Tokenized Trie Search

This project provides a very basic implementation of a modified Trie tree that indexes tokens instead of characters. The trie tree uses dictionaries to keep track of the lists of child nodes and stores the value of the phrases in its terminal nodes. In a production setting I would explore implementing a linked list based approach where lists of child nodes are singly linked list.

Document Preprocessing

The document we are processing with Tokenized Trie goes through some basic preprocessing. This preprocessing includes:

  • removing punctuation and stop words
  • tokenization

Possible Improvements

There are a number of improvements that could be made to this implementation including:

  • loading all text and seed data from files where the files are passed into the driving module as paths
  • serializing tree to a format that would allow us to flush the tree to disk and load it again so that we don't have to rebuild it each time we run it
  • implement unit tests for all functions
  • refactor tree data structure to use singly linked lists instead of dictionaries
  • implement fuzzy search matching

Setup

  1. Python 3.6+
  2. virtualenv (pip install virtualenv)
  3. virtualenvwrapper (pip install virtualenvwrapper)

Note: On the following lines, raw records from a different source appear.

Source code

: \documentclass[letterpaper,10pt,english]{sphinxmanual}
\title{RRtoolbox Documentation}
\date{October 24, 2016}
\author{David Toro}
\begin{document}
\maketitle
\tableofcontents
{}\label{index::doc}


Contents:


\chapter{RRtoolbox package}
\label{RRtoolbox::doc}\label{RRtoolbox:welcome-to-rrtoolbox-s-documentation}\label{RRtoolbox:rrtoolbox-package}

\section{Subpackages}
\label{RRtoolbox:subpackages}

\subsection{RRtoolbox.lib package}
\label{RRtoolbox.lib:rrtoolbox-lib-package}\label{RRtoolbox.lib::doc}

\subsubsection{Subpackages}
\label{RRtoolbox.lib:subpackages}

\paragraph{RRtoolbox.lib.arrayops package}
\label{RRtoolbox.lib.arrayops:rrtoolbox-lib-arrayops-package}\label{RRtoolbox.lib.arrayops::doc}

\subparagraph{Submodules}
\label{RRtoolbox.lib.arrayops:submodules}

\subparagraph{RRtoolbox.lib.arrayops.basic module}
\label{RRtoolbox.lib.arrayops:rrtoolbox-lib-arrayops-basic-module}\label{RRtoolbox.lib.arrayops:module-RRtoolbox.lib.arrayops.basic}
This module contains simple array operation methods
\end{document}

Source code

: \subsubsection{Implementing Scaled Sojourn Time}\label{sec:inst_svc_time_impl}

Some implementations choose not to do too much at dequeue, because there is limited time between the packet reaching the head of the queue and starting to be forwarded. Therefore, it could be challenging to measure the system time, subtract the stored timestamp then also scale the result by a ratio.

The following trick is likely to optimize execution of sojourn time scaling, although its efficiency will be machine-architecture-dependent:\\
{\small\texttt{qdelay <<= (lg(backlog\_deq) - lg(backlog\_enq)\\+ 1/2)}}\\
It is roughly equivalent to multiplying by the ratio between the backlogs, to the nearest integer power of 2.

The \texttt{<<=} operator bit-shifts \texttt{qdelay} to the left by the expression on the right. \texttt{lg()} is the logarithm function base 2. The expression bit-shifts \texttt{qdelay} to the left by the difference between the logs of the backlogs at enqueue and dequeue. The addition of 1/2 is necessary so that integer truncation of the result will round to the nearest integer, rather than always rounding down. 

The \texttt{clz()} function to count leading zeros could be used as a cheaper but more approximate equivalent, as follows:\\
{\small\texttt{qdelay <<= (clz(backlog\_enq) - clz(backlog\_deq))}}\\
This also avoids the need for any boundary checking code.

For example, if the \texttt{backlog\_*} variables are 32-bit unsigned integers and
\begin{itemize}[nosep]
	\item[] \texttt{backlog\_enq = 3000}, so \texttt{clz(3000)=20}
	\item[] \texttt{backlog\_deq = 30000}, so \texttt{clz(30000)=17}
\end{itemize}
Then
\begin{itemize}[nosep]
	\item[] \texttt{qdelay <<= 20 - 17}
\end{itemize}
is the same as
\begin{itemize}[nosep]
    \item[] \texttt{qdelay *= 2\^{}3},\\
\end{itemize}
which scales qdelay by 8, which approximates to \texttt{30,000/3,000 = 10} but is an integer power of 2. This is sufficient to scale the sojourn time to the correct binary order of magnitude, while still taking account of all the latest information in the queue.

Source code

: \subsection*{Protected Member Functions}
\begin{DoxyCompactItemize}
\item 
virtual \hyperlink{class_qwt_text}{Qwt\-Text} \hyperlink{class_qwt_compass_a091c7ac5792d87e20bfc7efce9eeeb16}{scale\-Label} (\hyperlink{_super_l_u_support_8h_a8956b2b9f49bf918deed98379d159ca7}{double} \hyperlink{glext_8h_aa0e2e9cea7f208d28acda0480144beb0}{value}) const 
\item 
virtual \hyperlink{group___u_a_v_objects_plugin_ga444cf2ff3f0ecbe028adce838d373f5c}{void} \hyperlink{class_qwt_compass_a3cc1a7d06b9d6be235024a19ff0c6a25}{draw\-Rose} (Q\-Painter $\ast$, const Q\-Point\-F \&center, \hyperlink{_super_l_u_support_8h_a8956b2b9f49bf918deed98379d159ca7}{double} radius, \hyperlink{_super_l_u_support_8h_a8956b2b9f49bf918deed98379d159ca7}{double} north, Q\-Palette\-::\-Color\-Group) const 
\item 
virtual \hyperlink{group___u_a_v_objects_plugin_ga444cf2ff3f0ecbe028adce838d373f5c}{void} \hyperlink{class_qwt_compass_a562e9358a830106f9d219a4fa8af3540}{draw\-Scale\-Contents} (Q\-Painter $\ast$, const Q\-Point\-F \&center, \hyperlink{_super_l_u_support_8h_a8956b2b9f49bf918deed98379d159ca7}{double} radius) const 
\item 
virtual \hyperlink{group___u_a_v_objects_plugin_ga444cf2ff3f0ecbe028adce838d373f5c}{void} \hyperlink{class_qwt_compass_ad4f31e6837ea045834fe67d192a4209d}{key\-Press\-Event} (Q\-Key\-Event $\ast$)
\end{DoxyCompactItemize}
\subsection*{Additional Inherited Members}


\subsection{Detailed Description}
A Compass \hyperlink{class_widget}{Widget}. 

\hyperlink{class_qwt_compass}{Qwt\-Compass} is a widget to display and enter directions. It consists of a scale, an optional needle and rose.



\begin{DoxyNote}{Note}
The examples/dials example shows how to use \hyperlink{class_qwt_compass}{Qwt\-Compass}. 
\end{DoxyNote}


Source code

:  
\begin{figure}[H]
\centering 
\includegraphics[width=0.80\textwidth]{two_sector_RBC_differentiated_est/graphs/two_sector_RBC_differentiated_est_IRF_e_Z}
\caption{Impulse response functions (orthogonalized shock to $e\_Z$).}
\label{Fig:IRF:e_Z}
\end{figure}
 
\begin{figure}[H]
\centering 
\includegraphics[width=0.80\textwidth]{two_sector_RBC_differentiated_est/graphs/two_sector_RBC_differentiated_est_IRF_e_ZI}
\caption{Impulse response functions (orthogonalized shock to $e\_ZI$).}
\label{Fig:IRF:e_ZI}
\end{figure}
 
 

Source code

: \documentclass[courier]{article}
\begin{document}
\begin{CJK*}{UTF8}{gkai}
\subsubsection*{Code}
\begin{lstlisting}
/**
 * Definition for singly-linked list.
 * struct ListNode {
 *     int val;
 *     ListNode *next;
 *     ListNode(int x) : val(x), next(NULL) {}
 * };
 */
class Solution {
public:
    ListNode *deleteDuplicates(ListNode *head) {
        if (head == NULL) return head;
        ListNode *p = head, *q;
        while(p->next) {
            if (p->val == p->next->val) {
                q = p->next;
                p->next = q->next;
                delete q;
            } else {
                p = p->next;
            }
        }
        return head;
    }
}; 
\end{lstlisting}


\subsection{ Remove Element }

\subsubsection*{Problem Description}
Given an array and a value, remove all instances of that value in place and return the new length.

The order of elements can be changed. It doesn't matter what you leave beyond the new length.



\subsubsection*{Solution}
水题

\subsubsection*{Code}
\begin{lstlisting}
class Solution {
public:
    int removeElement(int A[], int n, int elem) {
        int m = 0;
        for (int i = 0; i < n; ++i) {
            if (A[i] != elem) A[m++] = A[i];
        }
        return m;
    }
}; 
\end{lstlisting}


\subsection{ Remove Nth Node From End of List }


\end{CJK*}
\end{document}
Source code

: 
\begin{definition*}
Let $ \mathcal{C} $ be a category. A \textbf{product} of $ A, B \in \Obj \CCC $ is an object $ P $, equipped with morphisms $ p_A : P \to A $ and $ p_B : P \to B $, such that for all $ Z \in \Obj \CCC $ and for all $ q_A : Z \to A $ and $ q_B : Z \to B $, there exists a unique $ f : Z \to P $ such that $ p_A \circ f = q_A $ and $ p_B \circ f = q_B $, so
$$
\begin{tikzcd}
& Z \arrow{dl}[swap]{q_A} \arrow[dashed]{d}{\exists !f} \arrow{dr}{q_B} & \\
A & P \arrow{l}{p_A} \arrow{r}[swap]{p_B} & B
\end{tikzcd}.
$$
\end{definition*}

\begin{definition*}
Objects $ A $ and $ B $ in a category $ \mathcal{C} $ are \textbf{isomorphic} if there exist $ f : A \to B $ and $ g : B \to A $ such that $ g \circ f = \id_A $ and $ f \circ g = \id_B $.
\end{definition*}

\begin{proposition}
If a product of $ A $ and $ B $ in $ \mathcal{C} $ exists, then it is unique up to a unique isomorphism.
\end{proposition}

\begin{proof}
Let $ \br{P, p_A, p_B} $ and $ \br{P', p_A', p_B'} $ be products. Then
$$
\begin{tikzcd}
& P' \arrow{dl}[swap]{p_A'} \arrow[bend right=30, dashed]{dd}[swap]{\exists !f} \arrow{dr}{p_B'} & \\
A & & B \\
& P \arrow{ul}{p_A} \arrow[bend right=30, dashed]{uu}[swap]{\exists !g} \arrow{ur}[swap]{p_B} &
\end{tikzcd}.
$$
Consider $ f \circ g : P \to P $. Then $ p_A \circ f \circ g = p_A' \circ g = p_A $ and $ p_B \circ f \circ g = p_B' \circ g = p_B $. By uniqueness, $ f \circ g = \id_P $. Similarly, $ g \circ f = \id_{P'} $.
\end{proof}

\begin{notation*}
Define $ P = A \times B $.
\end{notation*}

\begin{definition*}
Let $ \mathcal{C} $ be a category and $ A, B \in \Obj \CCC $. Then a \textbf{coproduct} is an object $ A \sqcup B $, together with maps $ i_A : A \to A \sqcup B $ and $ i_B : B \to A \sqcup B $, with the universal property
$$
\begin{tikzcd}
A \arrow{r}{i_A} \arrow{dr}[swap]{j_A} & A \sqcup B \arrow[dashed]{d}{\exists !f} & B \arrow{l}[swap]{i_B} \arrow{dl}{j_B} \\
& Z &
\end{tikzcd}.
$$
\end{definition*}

Install Required Libraries

  • mkvirtualenv trie-search (if python 3.X+ is your default python version) OR
  • Type which python3, to get the path of your python3 (i.e. /usr/local/bin/python)
  • mkvirtualenv -p [Path To Python3] trie-search
  • cd to project directory
  • pip install spacy

Download Spacy English Models

python -m spacy download en_core_web_sm

Run

Go to the root of this project and type:

python run.py